Los dos se miraron durante un instante, y una nube de tristeza y de nostalgia los rodeó como una bruma del pasado. Detrás de la mujer apareció un hombre alto con barba cuidadosamente descuidada y con una flemática seguridad en sí mismo.
- Este es Juan, mi marido, este es Ezequiel...un viejo amigo-
El marido lo saludó con una cortesía altiva y distante.

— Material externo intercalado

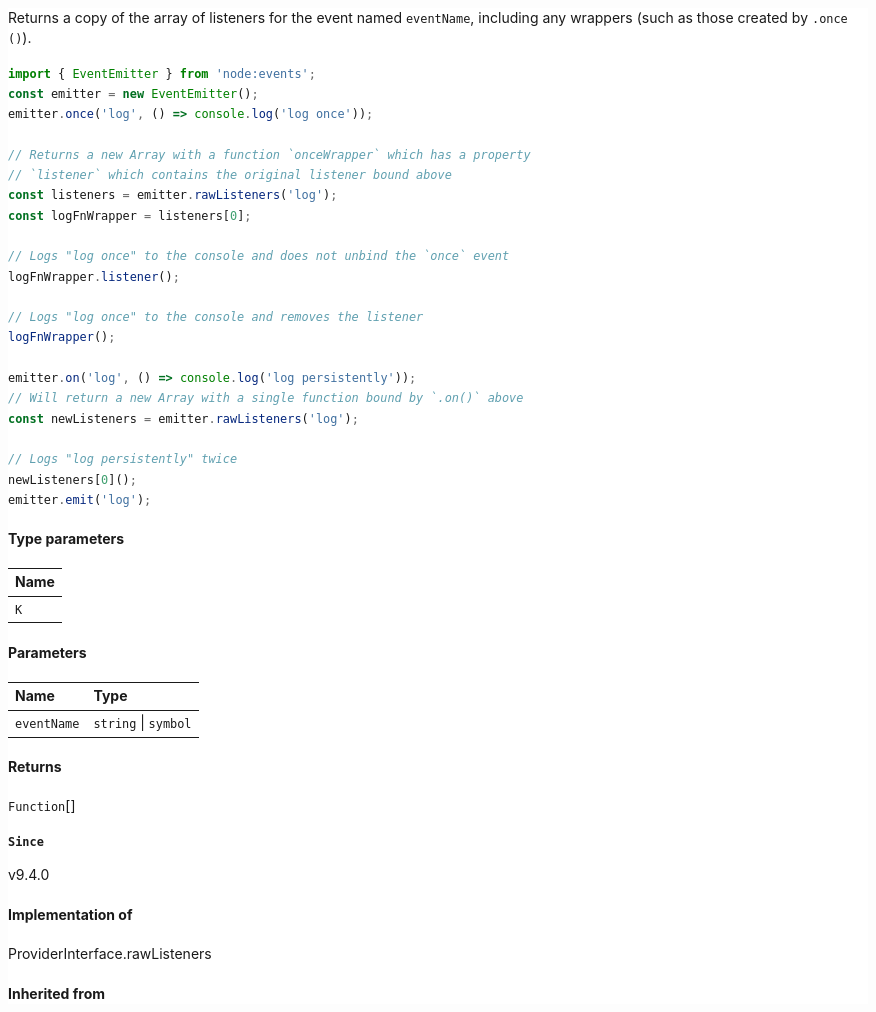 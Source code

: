 Returns a copy of the array of listeners for the event named `eventName`,
including any wrappers (such as those created by `.once()`).

```js
import { EventEmitter } from 'node:events';
const emitter = new EventEmitter();
emitter.once('log', () => console.log('log once'));

// Returns a new Array with a function `onceWrapper` which has a property
// `listener` which contains the original listener bound above
const listeners = emitter.rawListeners('log');
const logFnWrapper = listeners[0];

// Logs "log once" to the console and does not unbind the `once` event
logFnWrapper.listener();

// Logs "log once" to the console and removes the listener
logFnWrapper();

emitter.on('log', () => console.log('log persistently'));
// Will return a new Array with a single function bound by `.on()` above
const newListeners = emitter.rawListeners('log');

// Logs "log persistently" twice
newListeners[0]();
emitter.emit('log');
```

#### Type parameters

| Name |
| :------ |
| `K` |

#### Parameters

| Name | Type |
| :------ | :------ |
| `eventName` | `string` \| `symbol` |

#### Returns

`Function`[]

**`Since`**

v9.4.0

#### Implementation of

ProviderInterface.rawListeners

#### Inherited from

-¡Encantado!- Dijo el borracho tratando infructuosamente de aparentar serenidad. Habían pasado más de diez años y llevaba sobre su cuerpo demasiados tragos de alcohol y soledad mal digeridos.
- Adiós Ezequiel-
- Adiós Yoli-
Ya en la calle, el borracho sintió en el rostro la bofetada de aquel aire caliente sahariano que sin embargo pareció aliviarlo un poco. Miró a la izquierda, pedregales y cardos en las cunetas, después a la derecha, ruinas de hollín y vapor de alquitrán, y hundiendo los pies en el asfalto reblandecido, cruzó la calle mientras le hervía la cabeza, y con un llanto silencioso en el pecho, continuó su camino, como una oruga ciega por el borde de un precipicio.